Records from a data collection:

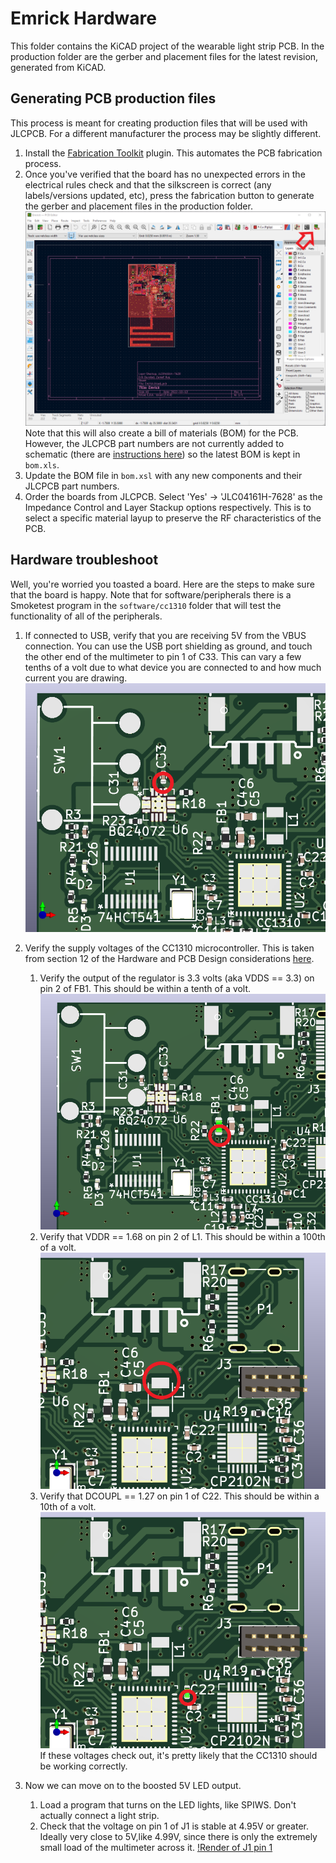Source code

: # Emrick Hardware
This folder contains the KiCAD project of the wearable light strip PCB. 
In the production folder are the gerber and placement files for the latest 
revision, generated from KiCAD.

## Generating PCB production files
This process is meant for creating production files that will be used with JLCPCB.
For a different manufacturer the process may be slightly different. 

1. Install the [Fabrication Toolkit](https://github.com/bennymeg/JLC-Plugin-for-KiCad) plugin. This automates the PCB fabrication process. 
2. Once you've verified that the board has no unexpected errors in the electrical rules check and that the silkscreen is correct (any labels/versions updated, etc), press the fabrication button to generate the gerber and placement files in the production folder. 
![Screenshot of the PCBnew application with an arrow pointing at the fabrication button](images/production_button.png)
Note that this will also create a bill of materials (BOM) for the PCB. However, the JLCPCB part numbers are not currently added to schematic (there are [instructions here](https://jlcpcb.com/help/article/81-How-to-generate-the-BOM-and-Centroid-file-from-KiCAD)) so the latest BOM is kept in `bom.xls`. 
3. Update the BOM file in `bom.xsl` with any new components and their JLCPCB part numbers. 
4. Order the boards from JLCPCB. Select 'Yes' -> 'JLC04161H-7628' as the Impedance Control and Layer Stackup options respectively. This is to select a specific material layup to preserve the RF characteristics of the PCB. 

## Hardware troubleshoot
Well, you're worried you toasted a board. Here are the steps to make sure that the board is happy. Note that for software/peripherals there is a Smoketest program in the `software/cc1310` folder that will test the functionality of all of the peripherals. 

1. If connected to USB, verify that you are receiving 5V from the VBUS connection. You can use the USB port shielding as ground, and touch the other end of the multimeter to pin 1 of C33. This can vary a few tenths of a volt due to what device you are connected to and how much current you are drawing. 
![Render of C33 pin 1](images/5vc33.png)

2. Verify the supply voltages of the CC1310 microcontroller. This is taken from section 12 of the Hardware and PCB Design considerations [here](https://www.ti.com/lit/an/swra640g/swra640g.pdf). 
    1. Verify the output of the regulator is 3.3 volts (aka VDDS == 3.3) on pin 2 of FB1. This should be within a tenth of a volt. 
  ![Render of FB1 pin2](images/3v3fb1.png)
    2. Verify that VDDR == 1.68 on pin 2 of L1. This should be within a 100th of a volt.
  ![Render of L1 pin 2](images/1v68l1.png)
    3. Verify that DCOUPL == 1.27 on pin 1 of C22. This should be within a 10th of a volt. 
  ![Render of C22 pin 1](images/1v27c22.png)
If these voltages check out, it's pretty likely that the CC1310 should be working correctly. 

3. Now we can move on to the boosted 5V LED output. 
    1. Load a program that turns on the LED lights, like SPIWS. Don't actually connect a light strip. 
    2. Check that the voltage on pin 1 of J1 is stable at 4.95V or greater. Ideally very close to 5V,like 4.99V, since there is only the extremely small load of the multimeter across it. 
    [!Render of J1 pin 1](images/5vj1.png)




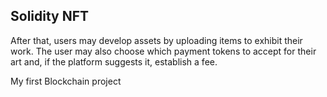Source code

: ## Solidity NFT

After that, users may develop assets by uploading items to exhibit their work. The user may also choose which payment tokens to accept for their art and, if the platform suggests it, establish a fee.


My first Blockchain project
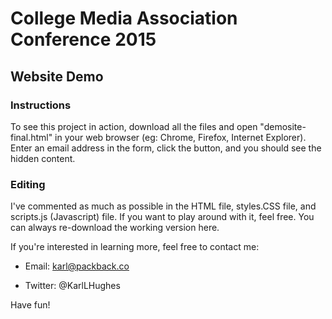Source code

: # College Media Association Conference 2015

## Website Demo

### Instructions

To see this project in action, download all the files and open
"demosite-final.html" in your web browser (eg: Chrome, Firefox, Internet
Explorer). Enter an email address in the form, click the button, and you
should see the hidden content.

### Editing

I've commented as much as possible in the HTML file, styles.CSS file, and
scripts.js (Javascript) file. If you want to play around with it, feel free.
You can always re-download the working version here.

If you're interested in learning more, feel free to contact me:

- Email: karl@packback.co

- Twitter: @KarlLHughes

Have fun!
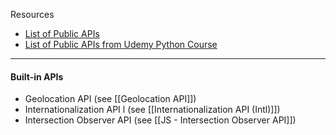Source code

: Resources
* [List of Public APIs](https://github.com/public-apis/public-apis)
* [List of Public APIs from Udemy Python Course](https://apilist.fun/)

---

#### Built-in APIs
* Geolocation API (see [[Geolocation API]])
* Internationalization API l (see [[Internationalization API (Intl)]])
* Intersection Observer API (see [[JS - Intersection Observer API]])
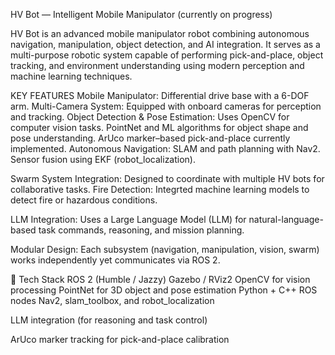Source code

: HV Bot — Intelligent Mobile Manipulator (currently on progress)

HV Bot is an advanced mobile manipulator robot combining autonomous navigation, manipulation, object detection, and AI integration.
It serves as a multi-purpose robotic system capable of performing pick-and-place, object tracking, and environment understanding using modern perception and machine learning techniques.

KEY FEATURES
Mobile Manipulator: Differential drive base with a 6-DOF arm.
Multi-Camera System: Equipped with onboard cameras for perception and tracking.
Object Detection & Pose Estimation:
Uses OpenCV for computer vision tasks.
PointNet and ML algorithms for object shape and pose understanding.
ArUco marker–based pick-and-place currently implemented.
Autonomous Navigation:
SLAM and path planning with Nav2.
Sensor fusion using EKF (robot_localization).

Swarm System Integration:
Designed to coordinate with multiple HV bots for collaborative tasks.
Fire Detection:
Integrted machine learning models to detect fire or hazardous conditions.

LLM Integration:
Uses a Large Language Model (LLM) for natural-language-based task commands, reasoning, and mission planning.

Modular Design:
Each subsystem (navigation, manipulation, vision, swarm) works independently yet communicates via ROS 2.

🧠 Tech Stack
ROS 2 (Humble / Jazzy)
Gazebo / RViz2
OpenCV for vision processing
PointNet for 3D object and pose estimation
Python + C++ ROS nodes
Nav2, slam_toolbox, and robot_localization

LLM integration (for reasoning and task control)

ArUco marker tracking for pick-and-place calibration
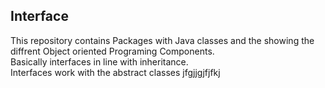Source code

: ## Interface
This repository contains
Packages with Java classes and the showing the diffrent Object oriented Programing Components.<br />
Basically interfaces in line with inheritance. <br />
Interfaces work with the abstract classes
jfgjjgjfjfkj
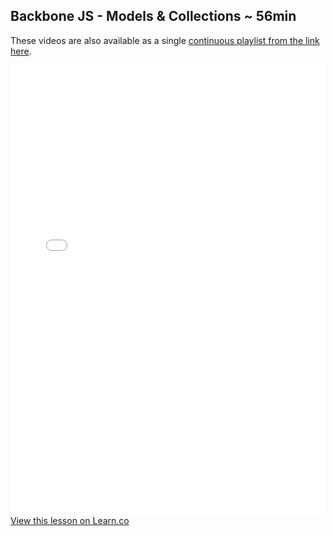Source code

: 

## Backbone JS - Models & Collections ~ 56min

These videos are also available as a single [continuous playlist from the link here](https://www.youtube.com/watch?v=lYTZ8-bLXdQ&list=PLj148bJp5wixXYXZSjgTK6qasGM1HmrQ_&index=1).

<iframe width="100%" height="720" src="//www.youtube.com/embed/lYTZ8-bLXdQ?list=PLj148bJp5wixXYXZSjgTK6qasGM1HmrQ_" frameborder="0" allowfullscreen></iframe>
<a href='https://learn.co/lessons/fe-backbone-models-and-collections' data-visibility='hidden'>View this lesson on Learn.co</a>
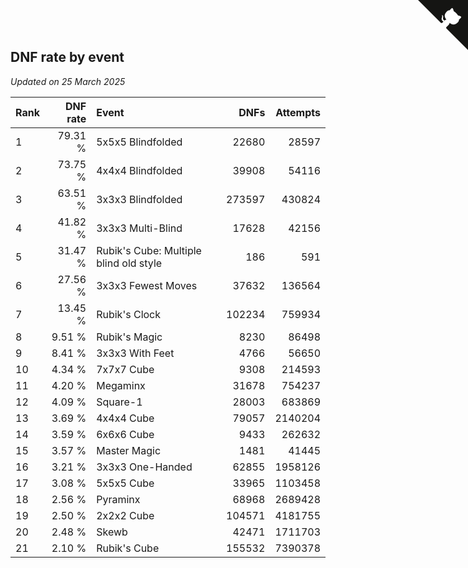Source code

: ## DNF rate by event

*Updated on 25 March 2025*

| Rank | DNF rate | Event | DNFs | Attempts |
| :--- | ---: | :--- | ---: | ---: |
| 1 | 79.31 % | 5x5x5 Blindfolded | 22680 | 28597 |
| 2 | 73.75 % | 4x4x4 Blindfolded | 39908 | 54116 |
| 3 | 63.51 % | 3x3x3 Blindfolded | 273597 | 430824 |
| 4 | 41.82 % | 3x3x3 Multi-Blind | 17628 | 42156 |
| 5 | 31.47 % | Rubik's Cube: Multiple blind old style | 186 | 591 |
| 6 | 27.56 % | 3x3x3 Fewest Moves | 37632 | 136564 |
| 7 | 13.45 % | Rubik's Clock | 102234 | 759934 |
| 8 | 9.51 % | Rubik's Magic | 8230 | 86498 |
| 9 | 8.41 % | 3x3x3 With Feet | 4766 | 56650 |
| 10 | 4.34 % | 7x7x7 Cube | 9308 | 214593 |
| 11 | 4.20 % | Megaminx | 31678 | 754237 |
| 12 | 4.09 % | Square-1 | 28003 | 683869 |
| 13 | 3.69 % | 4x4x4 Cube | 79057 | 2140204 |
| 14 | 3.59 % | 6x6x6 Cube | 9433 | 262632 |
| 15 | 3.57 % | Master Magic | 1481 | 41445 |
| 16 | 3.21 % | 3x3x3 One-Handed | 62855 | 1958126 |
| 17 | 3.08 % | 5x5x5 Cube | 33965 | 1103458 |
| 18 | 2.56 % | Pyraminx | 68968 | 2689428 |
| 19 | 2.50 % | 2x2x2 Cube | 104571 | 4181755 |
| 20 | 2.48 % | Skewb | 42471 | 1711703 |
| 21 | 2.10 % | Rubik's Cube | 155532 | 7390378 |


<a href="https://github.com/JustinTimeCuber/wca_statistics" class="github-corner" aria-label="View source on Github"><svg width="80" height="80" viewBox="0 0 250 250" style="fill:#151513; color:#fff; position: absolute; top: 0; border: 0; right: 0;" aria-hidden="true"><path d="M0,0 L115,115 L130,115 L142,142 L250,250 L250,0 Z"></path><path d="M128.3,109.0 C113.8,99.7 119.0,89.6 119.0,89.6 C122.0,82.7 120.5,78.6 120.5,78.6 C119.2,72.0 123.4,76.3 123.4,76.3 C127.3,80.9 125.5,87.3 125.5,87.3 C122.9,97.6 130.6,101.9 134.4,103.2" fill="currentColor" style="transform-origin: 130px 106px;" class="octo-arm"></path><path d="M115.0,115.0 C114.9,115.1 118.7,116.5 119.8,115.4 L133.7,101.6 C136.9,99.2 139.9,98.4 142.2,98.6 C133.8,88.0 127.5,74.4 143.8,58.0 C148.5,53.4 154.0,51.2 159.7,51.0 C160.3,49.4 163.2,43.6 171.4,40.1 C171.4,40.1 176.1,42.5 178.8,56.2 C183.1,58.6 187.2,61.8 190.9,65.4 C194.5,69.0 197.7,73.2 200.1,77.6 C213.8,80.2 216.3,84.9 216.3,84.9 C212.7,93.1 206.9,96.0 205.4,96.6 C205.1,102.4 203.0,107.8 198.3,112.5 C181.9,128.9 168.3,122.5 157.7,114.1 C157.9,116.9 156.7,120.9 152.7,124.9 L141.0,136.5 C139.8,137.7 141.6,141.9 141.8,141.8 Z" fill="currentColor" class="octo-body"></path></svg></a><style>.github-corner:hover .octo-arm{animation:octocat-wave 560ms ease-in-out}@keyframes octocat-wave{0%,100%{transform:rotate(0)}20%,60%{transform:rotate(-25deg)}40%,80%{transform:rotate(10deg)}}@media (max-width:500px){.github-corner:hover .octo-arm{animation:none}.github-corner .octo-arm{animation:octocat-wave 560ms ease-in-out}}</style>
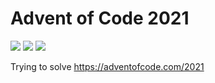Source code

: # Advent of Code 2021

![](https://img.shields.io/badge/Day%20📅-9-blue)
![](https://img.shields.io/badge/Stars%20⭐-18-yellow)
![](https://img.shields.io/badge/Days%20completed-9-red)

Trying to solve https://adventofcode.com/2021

INSTRUCTIONS TO FOLLOW:
What is asked for is an exact copy of the lines above from the one containing "## Hardware troubleshoot" through the one containing "C33 pin 1](images/5vc33.png)", and only those.

RESPONSE:
## Hardware troubleshoot
Well, you're worried you toasted a board. Here are the steps to make sure that the board is happy. Note that for software/peripherals there is a Smoketest program in the `software/cc1310` folder that will test the functionality of all of the peripherals. 

1. If connected to USB, verify that you are receiving 5V from the VBUS connection. You can use the USB port shielding as ground, and touch the other end of the multimeter to pin 1 of C33. This can vary a few tenths of a volt due to what device you are connected to and how much current you are drawing. 
![Render of C33 pin 1](images/5vc33.png)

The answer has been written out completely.